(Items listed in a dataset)
────────

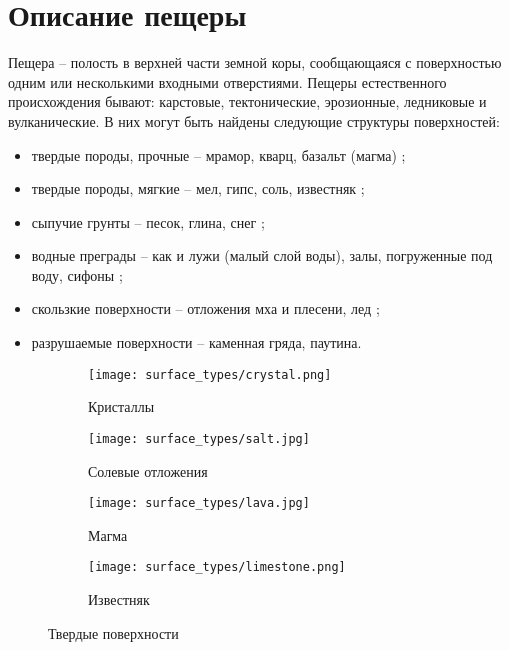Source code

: \section{Описание пещеры}
Пещера -- полость в верхней части земной коры, сообщающаяся с поверхностью одним или несколькими входными отверстиями. Пещеры естественного происхождения бывают: карстовые, тектонические, эрозионные, ледниковые и вулканические. В них могут быть найдены следующие структуры поверхностей:
\begin{itemize}
    \item твердые породы, прочные -- мрамор, кварц, базальт (магма) ;
    \item твердые породы, мягкие -- мел, гипс, соль, известняк ;
    \item сыпучие грунты -- песок, глина, снег ;
    \item водные преграды -- как и лужи (малый слой воды), залы, погруженные под воду, сифоны ;
    \item скользкие поверхности -- отложения мха и плесени, лед ;
    \item разрушаемые поверхности -- каменная гряда, паутина.
\end{itemize}


\begin{figure}[H]
\begin{subfigure}{0.49\textwidth}
\texttt{[image: surface\_types/crystal.png]}\\
\caption{Кристаллы}
\label{fig:crystal}
\end{subfigure}
\begin{subfigure}{0.49\textwidth}
\texttt{[image: surface\_types/salt.jpg]}\\
\caption{Солевые отложения}
\label{fig:salt}
\end{subfigure}

\begin{subfigure}{0.49\textwidth}
\texttt{[image: surface\_types/lava.jpg]}\\
\caption{Магма}
\label{fig:lava}
\end{subfigure}
\begin{subfigure}{0.49\textwidth}
\texttt{[image: surface\_types/limestone.png]}\\
\caption{Известняк}
\label{fig:limestone}
\end{subfigure}
\caption{Твердые поверхности}
\label{fig:solid_surfaces}
\end{figure}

────────

**How to complete this task**
Print every entry above again without changing a word, and omit the pictures.

**Task response**
Source code

: \section{Описание пещеры}
Пещера -- полость в верхней части земной коры, сообщающаяся с поверхностью одним или несколькими входными отверстиями. Пещеры естественного происхождения бывают: карстовые, тектонические, эрозионные, ледниковые и вулканические. В них могут быть найдены следующие структуры поверхностей:
\begin{itemize}
    \item твердые породы, прочные -- мрамор, кварц, базальт (магма) ;
    \item твердые породы, мягкие -- мел, гипс, соль, известняк ;
    \item сыпучие грунты -- песок, глина, снег ;
    \item водные преграды -- как и лужи (малый слой воды), залы, погруженные под воду, сифоны ;
    \item скользкие поверхности -- отложения мха и плесени, лед ;
    \item разрушаемые поверхности -- каменная гряда, паутина.
\end{itemize}


\begin{figure}[H]
\begin{subfigure}{0.49\textwidth}
\texttt{[image: surface\_types/crystal.png]}\\
\caption{Кристаллы}
\label{fig:crystal}
\end{subfigure}
\begin{subfigure}{0.49\textwidth}
\texttt{[image: surface\_types/salt.jpg]}\\
\caption{Солевые отложения}
\label{fig:salt}
\end{subfigure}

\begin{subfigure}{0.49\textwidth}
\texttt{[image: surface\_types/lava.jpg]}\\
\caption{Магма}
\label{fig:lava}
\end{subfigure}
\begin{subfigure}{0.49\textwidth}
\texttt{[image: surface\_types/limestone.png]}\\
\caption{Известняк}
\label{fig:limestone}
\end{subfigure}
\caption{Твердые поверхности}
\label{fig:solid_surfaces}
\end{figure}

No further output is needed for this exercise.